Die Lösung ist einfach, aber zeitaufwendig. Inzwischen hat der Landwirt eine eigene Baumschule etabliert, wobei er beispielsweise gern auf örtliche Mostereien zurückgreift. Dazu wird der Apfeltrester [der nach der Saftherstellung übrige Abfall] in einzelne Reihen ausgebracht. Die daraus wachsenden Bäumchen, die sich quasi mit ihrer Geburt auf die kargen Lebensbedingungen auf den brandenburgischen Sandböden einstellen, dienen später als Unterlage für zu veredelnde Obstbäume.
Doch auch die Tierwelt stellt den Landwirt auf die Probe. Neben Schäden durch Rehe, die auf nicht umzäunten Flächen Bäume abfressen oder Rinde abschälen, gab es auf den vor Wild geschützten Feldern einen Vorfall anderer Art. Hier sorgten abgeknipste Zweige für Stirnrunzeln. Aus unerklärlichen Gründen fehlten bei einigen Bäumen die ausgetriebenen Spitzen. Ein Telefon mit Brasilien brachte Klarheit. Götsch machte deutlich, dass hier die Natur eingeschritten war: Ameisen hatten die Bäume davor bewahrt, nach oben auszutreiben. Durch ihren natürlichen Eingriff konnten sich die Wurzeln besser ausprägen.

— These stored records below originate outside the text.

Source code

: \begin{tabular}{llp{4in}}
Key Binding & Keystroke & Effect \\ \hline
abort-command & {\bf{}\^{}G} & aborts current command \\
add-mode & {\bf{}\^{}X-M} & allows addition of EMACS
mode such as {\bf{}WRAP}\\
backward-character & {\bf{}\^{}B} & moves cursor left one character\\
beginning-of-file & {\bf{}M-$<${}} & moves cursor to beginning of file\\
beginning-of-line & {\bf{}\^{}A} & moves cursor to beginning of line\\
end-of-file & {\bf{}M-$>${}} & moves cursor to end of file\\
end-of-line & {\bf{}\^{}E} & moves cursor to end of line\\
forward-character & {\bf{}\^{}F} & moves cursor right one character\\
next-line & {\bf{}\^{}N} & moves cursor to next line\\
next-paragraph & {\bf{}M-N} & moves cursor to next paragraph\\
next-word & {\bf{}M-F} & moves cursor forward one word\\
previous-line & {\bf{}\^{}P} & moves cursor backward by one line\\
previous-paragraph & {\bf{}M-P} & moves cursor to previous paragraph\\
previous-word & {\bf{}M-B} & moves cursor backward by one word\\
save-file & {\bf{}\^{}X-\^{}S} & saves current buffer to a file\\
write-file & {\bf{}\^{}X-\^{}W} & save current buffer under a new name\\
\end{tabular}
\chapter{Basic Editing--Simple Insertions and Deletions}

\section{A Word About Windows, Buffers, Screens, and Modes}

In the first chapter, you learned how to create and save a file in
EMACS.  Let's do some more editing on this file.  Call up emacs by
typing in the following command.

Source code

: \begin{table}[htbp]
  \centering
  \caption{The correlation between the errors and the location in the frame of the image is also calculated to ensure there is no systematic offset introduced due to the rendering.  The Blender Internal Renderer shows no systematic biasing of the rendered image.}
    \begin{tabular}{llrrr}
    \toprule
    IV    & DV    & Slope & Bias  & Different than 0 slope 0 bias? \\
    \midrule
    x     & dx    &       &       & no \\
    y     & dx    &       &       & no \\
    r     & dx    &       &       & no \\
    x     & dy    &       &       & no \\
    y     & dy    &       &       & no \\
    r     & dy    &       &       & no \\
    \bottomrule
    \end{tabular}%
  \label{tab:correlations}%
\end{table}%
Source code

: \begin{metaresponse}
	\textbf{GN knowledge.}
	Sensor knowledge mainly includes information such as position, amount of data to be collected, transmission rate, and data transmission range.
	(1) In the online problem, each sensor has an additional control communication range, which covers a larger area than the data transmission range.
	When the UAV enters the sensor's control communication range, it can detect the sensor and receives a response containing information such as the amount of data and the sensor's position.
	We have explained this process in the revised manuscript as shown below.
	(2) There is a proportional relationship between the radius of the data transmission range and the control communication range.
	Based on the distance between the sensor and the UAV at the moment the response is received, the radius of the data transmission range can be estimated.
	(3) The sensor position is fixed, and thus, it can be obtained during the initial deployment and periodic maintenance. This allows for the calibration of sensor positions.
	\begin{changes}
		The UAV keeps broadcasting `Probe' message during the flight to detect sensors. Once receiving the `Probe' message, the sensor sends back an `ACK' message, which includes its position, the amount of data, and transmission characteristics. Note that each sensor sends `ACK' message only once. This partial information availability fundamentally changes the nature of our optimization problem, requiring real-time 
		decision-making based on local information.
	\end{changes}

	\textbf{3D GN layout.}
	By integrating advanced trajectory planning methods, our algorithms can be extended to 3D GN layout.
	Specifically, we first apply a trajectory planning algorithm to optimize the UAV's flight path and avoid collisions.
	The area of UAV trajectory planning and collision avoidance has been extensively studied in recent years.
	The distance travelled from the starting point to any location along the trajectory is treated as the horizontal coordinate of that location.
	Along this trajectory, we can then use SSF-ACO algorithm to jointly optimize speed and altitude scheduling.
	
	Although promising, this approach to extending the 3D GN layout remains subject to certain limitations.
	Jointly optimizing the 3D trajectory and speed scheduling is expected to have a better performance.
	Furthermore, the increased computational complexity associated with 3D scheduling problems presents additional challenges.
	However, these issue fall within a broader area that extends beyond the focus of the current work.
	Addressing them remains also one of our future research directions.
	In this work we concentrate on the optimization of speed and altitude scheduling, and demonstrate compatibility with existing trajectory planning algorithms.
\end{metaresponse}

Regenerative Weihnachtsbäume und Wirbelkomposter
Und auch in der zweiten Station geht es um Bäume. Wir finden uns nach wenigen Minuten auf einem Feld mit regenerativen Weihnachtsbäumen und einer Kompostwerkstatt wieder. Doch was sind regenerative Weihnachtsbäume?
Anders als üblich werden regenerative Weihnachtsbäume nie komplett gefällt, es bleiben immer die untersten Nadelkränze stehen. „Geerntet“ wird dann nach Jahren lediglich der neu gewachsene obere Teil, der durch einen speziellen Schnitt in der Anfangsphase die richtige Weihnachtsbaumform erhält – ein Christbaum, der wirklich nachhaltig ist und zudem für ein gutes Gewissen sorgt.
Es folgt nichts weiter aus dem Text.